When I saw Ramakers, I asked her about this. "That's your interpretation," she curtly replied.
Yet a visitor to hip Amsterdam shops like the Frozen Fountain or Droog or Pols Potten can hardly fail to note the embrace by designers of the country's layered history in all its complex ramifications. This includes the bourgeois coziness beloved by the Dutch and enshrined in the catchall word gezelligheid. It includes the vaunted simplicity exemplified in an observation often made of the Netherlands' queen: "Bea- trix is a simple person," a friend of mine explained, "but she is always 'Your Majesty.' " It includes the unexamined utilitarianism that was a requisite of global conquest: more than once on this trip it was pointed out to me that the Netherlands was the first multinational.
"At the end of the eighties there was a lot of design based only on form and on concealing technology," explained Cok de Rooy, co-owner of the Frozen Fountain, an influential design store located on the Prinsengracht. "Philippe Starck made a radio and you had to tell people it was a radio, because you couldn't figure out what it was or how to turn it on."
The frank legibility of designs by the Dutch who came after Starck evolved both in response to design-world conceits and also as a result of a native obsession with functional honesty. "Dutch designers want to say, 'Look at it. This is what it is. This is what it does,'" de Rooy said.
I thought then of the humorous Wookiee-like rugs, felted from the wool of sheep that she raises herself, by Claudy Jongstra; of cabinets mitered and assembled from Javanese scrap wood by Piet Hein Eek; of the fractured fairy-tale patterns of Table Stories, a set of china designed by Tord Boontje; of Hella Jongerius's dishware, whose flaws are preserved in homage to reality in an era of mandatory physical perfection; of the wittily tweaked blue-and-white delftware by Margit Seland, Jacob de Baan, and Marjet Wessels Boer.
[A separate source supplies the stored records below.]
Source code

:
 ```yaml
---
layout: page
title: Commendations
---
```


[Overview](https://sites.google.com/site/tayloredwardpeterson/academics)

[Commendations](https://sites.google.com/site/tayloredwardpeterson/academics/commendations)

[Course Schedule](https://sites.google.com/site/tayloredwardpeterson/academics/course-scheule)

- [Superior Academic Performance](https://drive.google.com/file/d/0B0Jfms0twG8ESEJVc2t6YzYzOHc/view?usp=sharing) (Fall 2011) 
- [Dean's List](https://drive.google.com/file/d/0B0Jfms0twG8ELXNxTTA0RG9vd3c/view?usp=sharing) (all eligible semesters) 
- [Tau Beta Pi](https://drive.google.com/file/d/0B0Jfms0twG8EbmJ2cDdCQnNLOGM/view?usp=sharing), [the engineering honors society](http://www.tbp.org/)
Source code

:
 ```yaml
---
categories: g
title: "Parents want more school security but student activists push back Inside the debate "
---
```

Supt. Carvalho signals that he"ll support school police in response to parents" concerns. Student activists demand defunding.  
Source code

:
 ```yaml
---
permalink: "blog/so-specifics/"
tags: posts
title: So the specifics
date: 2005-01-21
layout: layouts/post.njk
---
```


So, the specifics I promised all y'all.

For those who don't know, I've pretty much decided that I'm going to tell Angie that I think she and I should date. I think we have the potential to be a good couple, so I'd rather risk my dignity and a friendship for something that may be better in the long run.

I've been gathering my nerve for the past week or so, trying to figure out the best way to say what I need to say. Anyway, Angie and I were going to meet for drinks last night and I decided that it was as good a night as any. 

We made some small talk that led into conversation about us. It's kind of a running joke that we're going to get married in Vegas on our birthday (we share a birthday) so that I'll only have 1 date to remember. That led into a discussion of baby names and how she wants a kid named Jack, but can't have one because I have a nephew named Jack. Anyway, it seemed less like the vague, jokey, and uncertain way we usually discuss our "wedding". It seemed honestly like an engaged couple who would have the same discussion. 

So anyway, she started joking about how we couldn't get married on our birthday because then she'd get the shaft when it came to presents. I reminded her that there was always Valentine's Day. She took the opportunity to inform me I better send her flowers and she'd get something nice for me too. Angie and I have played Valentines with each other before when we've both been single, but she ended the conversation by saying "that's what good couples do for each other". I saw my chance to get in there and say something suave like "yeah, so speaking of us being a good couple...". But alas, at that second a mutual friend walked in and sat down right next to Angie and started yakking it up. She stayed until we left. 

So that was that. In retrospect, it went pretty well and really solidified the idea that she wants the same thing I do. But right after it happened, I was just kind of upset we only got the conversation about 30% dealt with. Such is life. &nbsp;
The porcelain service Jurgen Bey recently produced for venerable manufacturer Royal Tichelaar Makkum (the oldest company in the Netherlands, founded in 1594) is made with clay mined from prehistoric Friesian deposits, using molds and relief techniques that date back to the 17th century. The anchor-and-chain shapes Studio Job employed to create deceptively massive-looking but actually light accessories for one of Viktor & Rolf's shows in Paris made clear allusions to the Netherlands' maritime past.
It was the Dutch architect and intellectual magpie Rem Koolhaas who once pointed out a hunger in contemporary life for historical depth, for coincidence, for what he termed "the rising and waxing of individual cultures and relationships." Koolhaas's observation came to mind one morning as I stumbled upon Amsterdam's eccentric and out-of-the-way Tropenmuseum, a wondrously weird hoard of loot accreted across the centuries during which the Dutch East Indies Company dominated the lucrative global trade in spice.
In a sense, the Tropenmuseum is a monument to what is romanticized as the golden age of exploration—and to a less splendid reality of fortunes made on the backs of coolies and slaves. The pepper prized for centuries at Continental tables was supplied by Dutch Sumatra. The Dutch-controlled islands of Banda grew nutmeg and mace. Dutch Molucca raised cloves; cinnamon bark came from Dutch Ceylon.
The enduring influence of subject cultures—those borrowed spiritual beliefs of Betsky's—continue to enrich Dutch design, albeit in ways that are sometimes intentionally left obscure. Or so it struck me when I came across a woolly-wigged effigy of the amateur scientist and collector Georg Rumphius.